Spivey knew she had to do something. So, as she made the switch from swimming to professional triathlon post-college, she also shifted her approach to fueling. No longer could she just grab a random gel packet for a run or sip on a basic sports drink during tough training rides. Spivey needed nutrition that would boost her workouts and performance in racing—and be gentle on her sensitive stomach.

Enter Science In Sport. A U.K.-based company founded in 1992, Science in Sport is one of the world’s leading endurance sports nutrition brands, offering a range of endurance fuel including gels, drink powders, and bars. It’s a favorite among many elite athletes around the world, with 34 medal-winning athletes or teams using Science in Sport’s products during the 2016 Rio Olympics. It is also the official energy gel and energy bar provider for USA Triathlon, and has similar partnerships with professional cycling team Team SKY, British Cycling, Cycling Australia, USA Cycling and British Triathlon.

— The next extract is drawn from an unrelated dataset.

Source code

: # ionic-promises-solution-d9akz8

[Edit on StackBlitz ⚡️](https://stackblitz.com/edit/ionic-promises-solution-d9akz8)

At the suggestion of a friend, Spivey tested out Science in Sport’s GO Isotonic Energy Gel and was immediately impressed by the result.

“Up until then, any sports gel I tried negatively affected my performance,” she says. “I tried Science in Sport, and for the first time I didn’t have any stomach issues.”

It didn’t take long for Spivey to link up with Science in Sport as a sponsored athlete, and she has since worked in a variety of their products to her daily fueling routine. Aside from the isotonic gels, which has a unique concentration that’s absorbed easily and quickly by the body without the need for additional water for digestion, she swears by the GO Energy Bars and REGO Recovery drinks as well.

“Science in Sport products are all around delicious. They have a mild taste and a wide range of flavors,” she says. “And when it’s difficult to access or tolerate normal food, they fill in the spaces between standard meals.”

Today, Spivey is on the shortlist for the 2020 U.S.A. Olympic team in triathlon and travels across the globe competing in draft-legal, Olympic-distance racing. Most recently, she helped Team U.S.A. to a second-place finish in the ITU World Triathlon Mixed Relay event in Edmonton, Canada. Hopping from city to city presents its own set of issues for an athlete with a sensitive stomach, but, with the help of science in sport and her nutritionist Liz Fusco, Spivey is as confident as ever that her fueling plan is dialed in.

“I am constantly fine tuning my race nutrition and I have made some huge improvements,” she says. “And on the days I get it right, I race my best.”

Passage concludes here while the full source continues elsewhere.